John Starhurst, voyant que la grâce avait touché une créature aussi pitoyable, en avait conclu avec un sobre enthousiasme que Dieu, décidément, était avec lui.

Naraou pourrait, le cas échéant, lui servir également d’interprète, quoique après un séjour de trois ans dans les îles Fidji, il connût très suffisamment les divers dialectes de leurs habitants.

De la pirogue dans laquelle il remontait le cours inférieur et paresseux de la Rewa, John Starhurst contemplait, avec une aspiration ardente, les hautes et vaporeuses montagnes qui forment l’épine dorsale de la Grande-Terre.

Par moments, il priait. Dans d’autres, il encourageait Naraou, qui semblait en avoir grand besoin et qui répondait :

« Maître, je suis vraiment la nef bien faible du Seigneur.

— Allons ! Allons ! rétorquait le missionnaire.

Il faut avoir en Dieu une foi plus robuste ! »

À une heure en arrière, ce jour-là, une autre pirogue remontait aussi, sans se faire voir de la première, le cours de la Rewa.

Elle était montée par Erirola, cousin germain et homme de confiance de Ra Vatou, à qui pareillement elle appartenait.
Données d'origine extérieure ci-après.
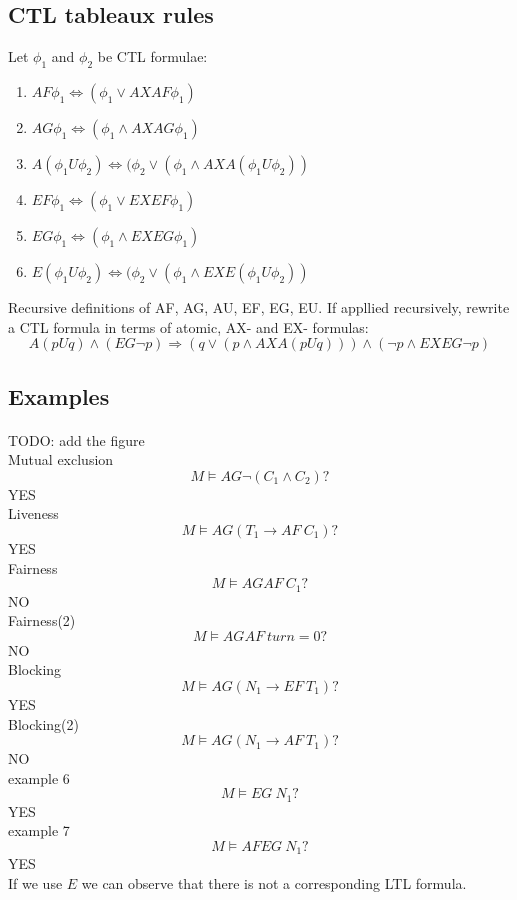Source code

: \documentclass[11pt]{article}
\begin{document}
\subsection{CTL tableaux rules} %
\label{sub:ctl_tableaux_rules}
Let $\phi_1$ and $\phi_2$ be CTL formulae:
\begin{enumerate}
	\item $AF\phi_1 \Leftrightarrow (\phi_1 \lor AXAF \phi_1)$
	\item $AG\phi_1 \Leftrightarrow (\phi_1 \land AXAG \phi_1)$ 
	\item $A(\phi_1 U \phi_2) \Leftrightarrow (\phi_2 \lor (\phi_1 \land AXA (\phi_1 U \phi_2))$
	\item $EF\phi_1 \Leftrightarrow (\phi_1 \lor EXEF \phi_1)$
	\item $EG\phi_1 \Leftrightarrow (\phi_1 \land EXEG \phi_1)$ 
	\item $E(\phi_1 U \phi_2) \Leftrightarrow (\phi_2 \lor (\phi_1 \land EXE (\phi_1 U \phi_2))$
\end{enumerate}
Recursive definitions of AF, AG, AU, EF, EG, EU.
If appllied recursively, rewrite a CTL formula in terms of atomic, AX- and EX- formulas:
\[
	A(pUq) \land (EG\lnot p) \Rightarrow (q \lor (p \land AXA(pUq))) \land (\lnot p \land EXEG \lnot p)
\]

\subsection{Examples} %
\label{sub:examples}
\paragraph{} %
\label{par:}
TODO: add the figure \\
Mutual exclusion
\[
	M \models AG \lnot (C_1 \land C_2) ?
\] YES\\

Liveness
\[
	M \models AG (T_1 \rightarrow AF\ C_1) ?
\]
YES \\

Fairness
\[
	M \models AGAF\ C_1 ?
\]
NO \\

Fairness(2)
\[
	M \models AGAF\ turn=0 ?
\]
NO \\

Blocking
\[
	M \models AG (N_1 \rightarrow EF\ T_1) ?
\]
YES \\

Blocking(2)
\[
	M \models AG (N_1 \rightarrow AF\ T_1) ?
\]
NO \\

example 6
\[
	M \models EG\ N_1?
\]
YES \\

example 7
\[
	M \models AFEG\ N_1?
\]
YES \\

If we use $E$ we can observe that there is not a corresponding LTL formula.
\end{document}
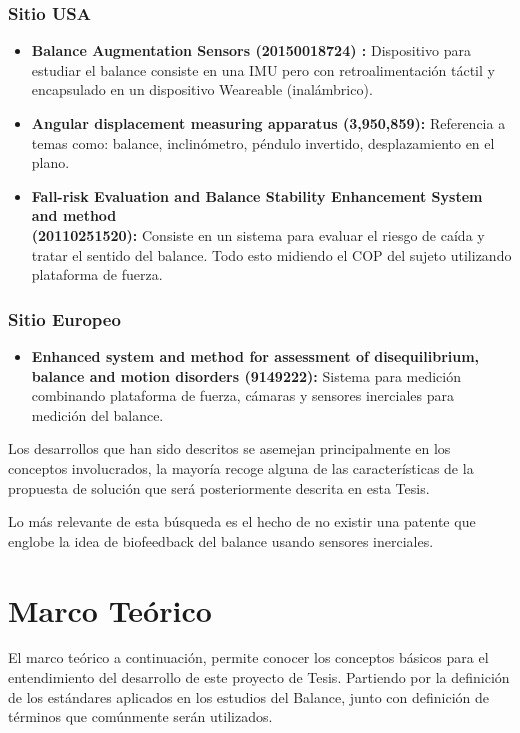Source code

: \documentclass[12pt,a4paper]{article}
\begin{document}
\subsubsection{Sitio USA}
\begin{itemize}
	\item \textbf{Balance Augmentation Sensors (20150018724) :} Dispositivo para estudiar el balance consiste en una IMU pero con retroalimentación táctil y encapsulado en un dispositivo Weareable (inalámbrico).
	\item \textbf{Angular displacement measuring apparatus (3,950,859): } Referencia a temas como: balance, inclinómetro, péndulo invertido, desplazamiento en el plano.
	\item \textbf{Fall-risk Evaluation and Balance Stability Enhancement System and method \\(20110251520):} 
	Consiste en un sistema para evaluar el riesgo de caída y tratar el sentido del balance. Todo esto midiendo el COP del sujeto utilizando plataforma de fuerza.
\end{itemize}

\subsubsection{Sitio Europeo}
\begin{itemize}
	\item \textbf{Enhanced system and method for assessment of disequilibrium, balance and motion disorders (9149222):} Sistema para medición combinando plataforma de fuerza, cámaras y sensores inerciales para medición del balance.
\end{itemize}

Los desarrollos que han sido descritos se asemejan principalmente en los conceptos involucrados, la mayoría recoge alguna de las características de la propuesta de solución que será posteriormente descrita en esta Tesis.

Lo más relevante de esta búsqueda es el hecho de no existir una patente que englobe la idea de biofeedback del balance usando sensores inerciales. 

\section{Marco Teórico}

El marco teórico a continuación, permite conocer los conceptos básicos para el entendimiento del desarrollo de este proyecto de Tesis.
Partiendo por la definición de los estándares aplicados en los estudios del Balance, junto con definición de términos que comúnmente serán utilizados.
\end{document}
Près d’Erirola était soigneusement posé un petit panier. Et, dans le petit panier, se trouvait une dent de cachalot. C’était une dent magnifique, d’au moins six pouces de long, d’un admirable dessin, et dont l’ivoire était devenu avec le temps d’un jaune pourpré. Elle était, comme les deux pirogues, la propriété de Ra Vatou.

Et, dans les îles Fidji, quand une dent semblable se promène, des événements importants ont coutume d’en résulter.

Voici quelle est, en effet, sa vertu.

Si elle est offerte à quelqu’un, et si ce quelqu’un l’accepte, il ne peut repousser la requête qui en accompagne ou en suit le don.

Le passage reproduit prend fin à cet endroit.